Autor de várias peças teatrais, Renato Forin Jr. foi contemplado com o Prêmio Jabuti de 2017 e o Prêmio Outras Palavras de 2020 pela dramaturgia de “Samba de Uma Noite de Verão”, livro publicado em 2016 pela editora Kan.

A seguir, Forin fala sobre o livro e como a peça representa uma forma de “encarar a viagem-vertigem da vida”.

Em “OVO” você coloca, vivendo nos dias atuais, a figura de dois irmãos inspirados em dois mitológicos personagens do antigo teatro grego: Édipo e Electra. Qual sua intenção em aproximar esses dois personagens?

A maioria dos mitos clássicos ligam-se por relações intrincadas, dentro de uma mesma árvore genealógica ou sociedade. Por isso, a crítica costuma dividir o arcabouço mítico grego em ciclos, como o troiano, o tebano, o dos argonautas. O que sempre me impressionou, entretanto, é que mesmo pertencentes a ciclos distintos, certos personagens carregam dilemas e traços de personalidade muito parecidos. É o caso de Édipo e Electra, que aparentemente não possuem nenhum entrecruzamento ficcional, já que ele é do ciclo tebano e ela do troiano. Contudo, eles se assemelham na desmedida, em sua sanha apaixonada de lutar contra o destino: ela aficionada pelo pai, odiando a mãe; ele, em diametral oposição. As figuras parentais de ambos também acabam portando traços arquetípicos semelhantes. Meu jogo fabular em “OVO” foi interligá-los em laços consanguíneos, como irmãos. E, ao mesmo tempo, fazer pensar nas diferenças: em como Édipo é um joguete do destino, enquanto Electra faz o destino com as próprias mãos. Evidentemente, não é inocente a interpretação psicanalítica que nasce de tais relações familiares.

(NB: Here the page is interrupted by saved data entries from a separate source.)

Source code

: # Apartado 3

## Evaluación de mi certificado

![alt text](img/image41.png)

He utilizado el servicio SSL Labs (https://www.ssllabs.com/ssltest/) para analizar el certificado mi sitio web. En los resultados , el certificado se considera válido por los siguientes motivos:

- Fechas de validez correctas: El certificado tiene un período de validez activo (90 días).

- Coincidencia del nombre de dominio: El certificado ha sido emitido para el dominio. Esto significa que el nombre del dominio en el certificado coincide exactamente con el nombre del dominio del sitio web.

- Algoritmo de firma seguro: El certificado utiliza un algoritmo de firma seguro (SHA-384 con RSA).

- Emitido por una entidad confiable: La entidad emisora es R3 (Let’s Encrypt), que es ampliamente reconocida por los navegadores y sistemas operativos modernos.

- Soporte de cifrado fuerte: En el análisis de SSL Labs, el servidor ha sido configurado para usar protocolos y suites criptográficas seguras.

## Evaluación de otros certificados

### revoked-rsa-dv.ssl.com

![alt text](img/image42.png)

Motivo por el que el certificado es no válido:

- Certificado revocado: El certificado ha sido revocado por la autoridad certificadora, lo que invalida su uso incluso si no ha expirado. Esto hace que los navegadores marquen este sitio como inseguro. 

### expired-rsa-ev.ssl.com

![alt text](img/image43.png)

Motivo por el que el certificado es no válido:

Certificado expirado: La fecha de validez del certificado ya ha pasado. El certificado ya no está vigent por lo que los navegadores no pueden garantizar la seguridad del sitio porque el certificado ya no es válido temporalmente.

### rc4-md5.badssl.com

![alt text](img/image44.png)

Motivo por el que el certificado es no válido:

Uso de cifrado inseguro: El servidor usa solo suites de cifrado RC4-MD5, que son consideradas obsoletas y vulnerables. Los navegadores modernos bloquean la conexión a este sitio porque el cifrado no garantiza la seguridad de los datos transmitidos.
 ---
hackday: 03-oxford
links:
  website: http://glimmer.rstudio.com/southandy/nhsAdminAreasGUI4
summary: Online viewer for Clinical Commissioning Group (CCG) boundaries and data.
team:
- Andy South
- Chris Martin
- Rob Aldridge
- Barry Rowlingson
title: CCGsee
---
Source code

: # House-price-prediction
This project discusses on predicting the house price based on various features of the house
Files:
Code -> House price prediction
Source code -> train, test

“OVO” traz o embate entre dois irmãos que envolve a morte do pai e da mãe, uma história sobre a angústia da perda. Mas também, como você afirma, uma história sobre a finitude e a efemeridade. O que você acha que perda, finitude e efemeridade podem nos ensinar?

A obra trata, em camadas subjacentes, de questões míticas e ontológicas que parecem complexas. Entretanto, o tema essencial desta dramaturgia é muito simples, na medida em que faz parte do nosso cotidiano inapelável: a passagem das pessoas e das coisas, o desaparecimento de quem se ama e a fragilidade de tudo diante de circunstâncias intransigentes como o tempo. A morte, afinal, é a grande ferida trágica e a consciência dela nos coloca em permanente desamparo. O que os gregos descobriram e filósofos como Nietzsche aprofundaram é que, se a vida é caos e transformação, não há nada mais a ser feito senão abraçar de forma afirmativa esta condição, o “amor fati” – e a arte é um bom modo de fazê-lo. Iluminar, portanto, a nossa condição efêmera, em obras como esta, é uma forma de criar anticorpos de coragem para encarar a viagem-vertigem da vida. De um ponto de vista subjetivo, posso dizer que a escrita de “OVO”, em um momento de perda familiar, me fez ressignificar as passagens. Ao partilhar esta experiência com leitores, espero que o efeito seja parecido. Pois, se a dor nos irmana numa estranha fraternidade, a arte é o lenitivo que faz com que nos reconheçamos, como escrevo no texto de apresentação.

Renato Forin Jr.: "A morte, afinal, é a grande ferida trágica e a consciência dela nos coloca em permanente desamparo"
Renato Forin Jr.: "A morte, afinal, é a grande ferida trágica e a consciência dela nos coloca em permanente desamparo" | Foto: Marika Sawaguti/ Divulgação

Em momentos pontuais da dramaturgia de “OVO” os atores se desnudam dos personagens ficcionais para se revelaram como pessoas reais de carne e osso. Por que você optou em desnudar a ilusão do espetáculo?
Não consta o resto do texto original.